Nathaniel rolled his eyes. “Please. He’s a freshman. And practically made of puppy dog eyes.”
Mark leaned against the edge of the desk, arms crossed. “Just checking. I mean, unless you’re actually looking for a boyfriend.”
Nathaniel’s ears went pink immediately. “If I were, it wouldn’t be him.”
“Oh?” Mark grinned. “And why not?”
Nathaniel lifted his chin with theatrical disdain. “I’m not into adorable little ukes. I’m holding out for a big strong upperclassman to sweep me off my feet and carry me into a dramatic sunset.”
Mark snorted. “You’re so full of it.”
“I contain multitudes.”
“You contain sarcasm and caffeine.”
They both laughed.
“Well, when Prince Upperclassman comes to carry you off, warn me so I can clear his path.”
“Noted.”
The tablet made the soft 'bing' of a notification.
(Secure Text Transmission: Black Channel Only)
FROM: Director Kelly [Level 9 Clearance]
TO: Agent M. Kelly
RE: Subject: "Julian Tessaro" – Probable ID: Doppelgeist
Authorization GRANTED – Protocol VERMILLION SIGMA in effect.
Objective: Capture if tactical advantage and element of surprise can be maintained.
Contingency: Lethal force authorized only in cases of imminent threat to soft target (Cavendish) or civilian population.
Confirmation: Audio-lexical irregularity and matched persona drift satisfy threshold under Directive 74-Delta. Psychological vulnerability noted. Use it.
Note: Good work. You may proceed. Be precise.
________________________________________
Inside.
The mask is cracking.
“That was you,” Doppelgeist hissed inwardly, though no one responded.
But they were there.
Not a chorus. A churn.
The Kind One surfaced first, her voice warm and chiding. “You’ve been fronting too long. You always do this. You don’t ask. You order.”
Doppelgeist tried to clamp it down. Tried to close the door. “We had one job,” he insisted. “Get close. Recruit him if possible. Disable him if not. That’s the mission.”
The Tired One stirred. His voice rasped with weariness. “Missions. Always missions. It’s killing us. You know that, don’t you? You felt it — the pull. You wanted to let go, just for a second.”
The weight of sweat—real or imagined—formed on the back of Julian’s borrowed neck.
The Kind One, gentler now: “They might help us. The brothers. They’re like us — too good, too young. Someone broke them to make them that sharp.”
“No one helps us,” Doppelgeist snapped, his grip white-knuckled in the dark. “We help ourselves.”
The Tired One exhaled slowly. “We were children. And they turned us into a tool. They made us. That’s why we fracture. That’s why you’re strong. That’s why I remember.”
And then—
For the first time since the white room, since the static, since the memory that had no pictures—The Child spoke.

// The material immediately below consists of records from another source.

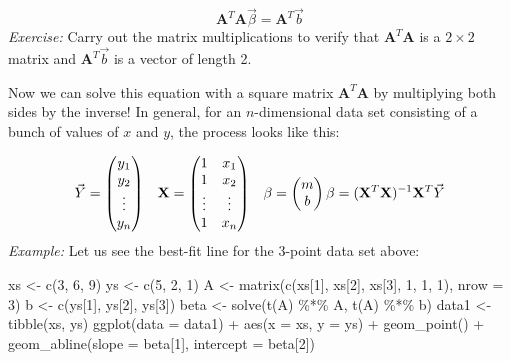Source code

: \documentclass[
  letterpaper,
  DIV=11,
  numbers=noendperiod]{scrreprt}
\newenvironment{Shaded}{\begin{snugshade}}{\end{snugshade}}
\newcommand{\AttributeTok}[1]{\textcolor[rgb]{0.40,0.45,0.13}{#1}}
\newcommand{\DecValTok}[1]{\textcolor[rgb]{0.68,0.00,0.00}{#1}}
\newcommand{\FunctionTok}[1]{\textcolor[rgb]{0.28,0.35,0.67}{#1}}
\newcommand{\NormalTok}[1]{\textcolor[rgb]{0.00,0.23,0.31}{#1}}
\newcommand{\OtherTok}[1]{\textcolor[rgb]{0.00,0.23,0.31}{#1}}
\newcommand{\SpecialCharTok}[1]{\textcolor[rgb]{0.37,0.37,0.37}{#1}}
\begin{document}
\[
\mathbf{A}^T \mathbf{A} \vec \beta = \mathbf{A}^T \vec b
\] \emph{Exercise:} Carry out the matrix multiplications to verify that
\(\mathbf{A}^T \mathbf{A}\) is a \(2 \times 2\) matrix and
\(\mathbf{A}^T \vec b\) is a vector of length 2.

Now we can solve this equation with a square matrix
\(\mathbf{A}^T \mathbf{A}\) by multiplying both sides by the inverse! In
general, for an \(n\)-dimensional data set consisting of a bunch of
values of \(x\) and \(y\), the process looks like this:

\[
\vec Y = \begin{pmatrix} y_1\\ y_2\\ \vdots \\ y_n \end{pmatrix} \;\;\; 
\mathbf{X} = \begin{pmatrix} 1 & x_1\\ 1 & x_2\\ \vdots & \vdots \\ 1 & x_n \end{pmatrix}
 \;\;\; 
\mathbf{\beta} = \begin{pmatrix} m \\ b \end{pmatrix} \\
\beta = (\mathbf{X}^{T} \mathbf{X})^{-1} \mathbf{X}^{T}\vec Y
\] \emph{Example:} Let us see the best-fit line for the 3-point data set
above:

\begin{Shaded}
\begin{Highlighting}[]
\NormalTok{xs }\OtherTok{\textless{}{-}} \FunctionTok{c}\NormalTok{(}\DecValTok{3}\NormalTok{, }\DecValTok{6}\NormalTok{, }\DecValTok{9}\NormalTok{)}
\NormalTok{ys }\OtherTok{\textless{}{-}} \FunctionTok{c}\NormalTok{(}\DecValTok{5}\NormalTok{, }\DecValTok{2}\NormalTok{, }\DecValTok{1}\NormalTok{)}
\NormalTok{A }\OtherTok{\textless{}{-}} \FunctionTok{matrix}\NormalTok{(}\FunctionTok{c}\NormalTok{(xs[}\DecValTok{1}\NormalTok{], xs[}\DecValTok{2}\NormalTok{], xs[}\DecValTok{3}\NormalTok{], }\DecValTok{1}\NormalTok{, }\DecValTok{1}\NormalTok{, }\DecValTok{1}\NormalTok{), }\AttributeTok{nrow =} \DecValTok{3}\NormalTok{)}
\NormalTok{b }\OtherTok{\textless{}{-}} \FunctionTok{c}\NormalTok{(ys[}\DecValTok{1}\NormalTok{], ys[}\DecValTok{2}\NormalTok{], ys[}\DecValTok{3}\NormalTok{])}
\NormalTok{beta }\OtherTok{\textless{}{-}} \FunctionTok{solve}\NormalTok{(}\FunctionTok{t}\NormalTok{(A) }\SpecialCharTok{\%*\%}\NormalTok{ A, }\FunctionTok{t}\NormalTok{(A) }\SpecialCharTok{\%*\%}\NormalTok{ b)}
\NormalTok{data1 }\OtherTok{\textless{}{-}} \FunctionTok{tibble}\NormalTok{(xs, ys)}
\FunctionTok{ggplot}\NormalTok{(}\AttributeTok{data =}\NormalTok{ data1) }\SpecialCharTok{+} 
  \FunctionTok{aes}\NormalTok{(}\AttributeTok{x =}\NormalTok{ xs, }\AttributeTok{y =}\NormalTok{ ys) }\SpecialCharTok{+} 
  \FunctionTok{geom\_point}\NormalTok{() }\SpecialCharTok{+} 
  \FunctionTok{geom\_abline}\NormalTok{(}\AttributeTok{slope =}\NormalTok{ beta[}\DecValTok{1}\NormalTok{], }\AttributeTok{intercept =}\NormalTok{ beta[}\DecValTok{2}\NormalTok{])}
\end{Highlighting}
\end{Shaded}
\end{document}
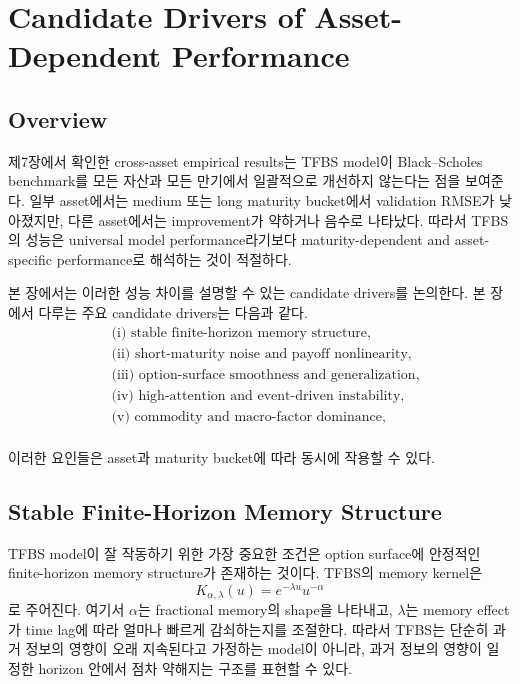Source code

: \documentclass[11pt,a4paper]{report}
\begin{document}
\chapter{Candidate Drivers of Asset-Dependent Performance}

\section{Overview}

제7장에서 확인한 cross-asset empirical results는 TFBS model이 Black--Scholes benchmark를 모든 자산과 모든 만기에서 일괄적으로 개선하지 않는다는 점을 보여준다. 일부 asset에서는 medium 또는 long maturity bucket에서 validation RMSE가 낮아졌지만, 다른 asset에서는 improvement가 약하거나 음수로 나타났다. 따라서 TFBS의 성능은 universal model performance라기보다 maturity-dependent and asset-specific performance로 해석하는 것이 적절하다.

본 장에서는 이러한 성능 차이를 설명할 수 있는 candidate drivers를 논의한다. 본 장에서 다루는 주요 candidate drivers는 다음과 같다.
\[
\begin{aligned}
&\text{(i) stable finite-horizon memory structure},\\
&\text{(ii) short-maturity noise and payoff nonlinearity},\\
&\text{(iii) option-surface smoothness and generalization},\\
&\text{(iv) high-attention and event-driven instability},\\
&\text{(v) commodity and macro-factor dominance},\\
\end{aligned}
\]

이러한 요인들은 asset과 maturity bucket에 따라 동시에 작용할 수 있다.

\section{Stable Finite-Horizon Memory Structure}

TFBS model이 잘 작동하기 위한 가장 중요한 조건은 option surface에 안정적인 finite-horizon memory structure가 존재하는 것이다. TFBS의 memory kernel은
\[
K_{\alpha,\lambda}(u)
=
e^{-\lambda u}u^{-\alpha}
\]
로 주어진다. 여기서 \(\alpha\)는 fractional memory의 shape을 나타내고, \(\lambda\)는 memory effect가 time lag에 따라 얼마나 빠르게 감쇠하는지를 조절한다. 따라서 TFBS는 단순히 과거 정보의 영향이 오래 지속된다고 가정하는 model이 아니라, 과거 정보의 영향이 일정한 horizon 안에서 점차 약해지는 구조를 표현할 수 있다.
\end{document}
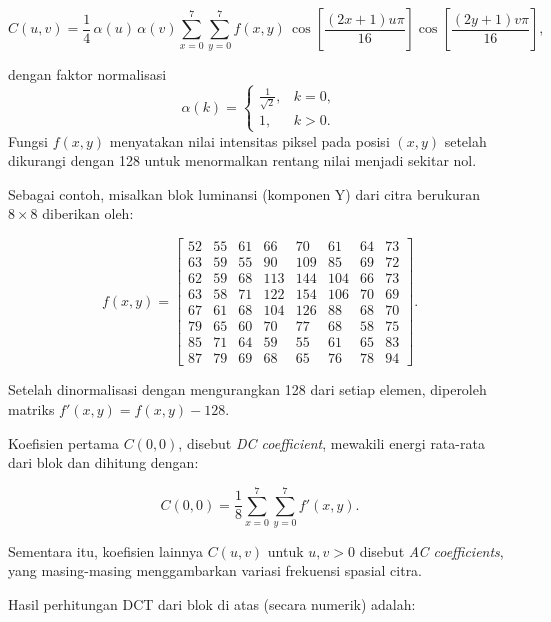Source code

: \documentclass[a4paper]{article}
\begin{document}
\begin{equation}
  C(u,v) = \frac{1}{4} \, \alpha(u)\,\alpha(v)
  \sum_{x=0}^{7}\sum_{y=0}^{7}
  f(x,y)\,
  \cos\!\left[\frac{(2x+1)u\pi}{16}\right]
  \cos\!\left[\frac{(2y+1)v\pi}{16}\right],
\end{equation}

dengan faktor normalisasi
\[
  \alpha(k) =
  \begin{cases}
    \frac{1}{\sqrt{2}}, & k = 0, \\[6pt]
    1,                  & k > 0.
  \end{cases}
\]
Fungsi $f(x,y)$ menyatakan nilai intensitas piksel pada posisi $(x,y)$ setelah dikurangi dengan 128 untuk menormalkan rentang nilai menjadi sekitar nol.

Sebagai contoh, misalkan blok luminansi (komponen Y) dari citra berukuran $8\times8$ diberikan oleh:

\[
  f(x,y) =
  \begin{bmatrix}
    52 & 55 & 61 & 66  & 70  & 61  & 64 & 73 \\
    63 & 59 & 55 & 90  & 109 & 85  & 69 & 72 \\
    62 & 59 & 68 & 113 & 144 & 104 & 66 & 73 \\
    63 & 58 & 71 & 122 & 154 & 106 & 70 & 69 \\
    67 & 61 & 68 & 104 & 126 & 88  & 68 & 70 \\
    79 & 65 & 60 & 70  & 77  & 68  & 58 & 75 \\
    85 & 71 & 64 & 59  & 55  & 61  & 65 & 83 \\
    87 & 79 & 69 & 68  & 65  & 76  & 78 & 94
  \end{bmatrix}.
\]

Setelah dinormalisasi dengan mengurangkan 128 dari setiap elemen, diperoleh matriks $f'(x,y) = f(x,y) - 128$.

Koefisien pertama $C(0,0)$, disebut \textit{DC coefficient}, mewakili energi rata-rata dari blok dan dihitung dengan:

\[
  C(0,0) = \frac{1}{8} \sum_{x=0}^{7}\sum_{y=0}^{7} f'(x,y).
\]

Sementara itu, koefisien lainnya $C(u,v)$ untuk $u,v>0$ disebut \textit{AC coefficients}, yang masing-masing menggambarkan variasi frekuensi spasial citra.

Hasil perhitungan DCT dari blok di atas (secara numerik) adalah:
\end{document}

His voice was soft. Fragile. Human.
“Help... me.”
Everything inside stilled.
The Protector, far below, rumbled a single word: “Instability.”
But Doppelgeist didn’t interrupt. He couldn’t. That voice—small and whole—mattered.
“What did you say?” he whispered.
The Child, again. Clearer this time.
“Help me. Please.”
And for the first time in years, Doppelgeist hesitated.
Not because of protocol. Not because of risk.
But because he wasn’t sure anymore who the system truly served.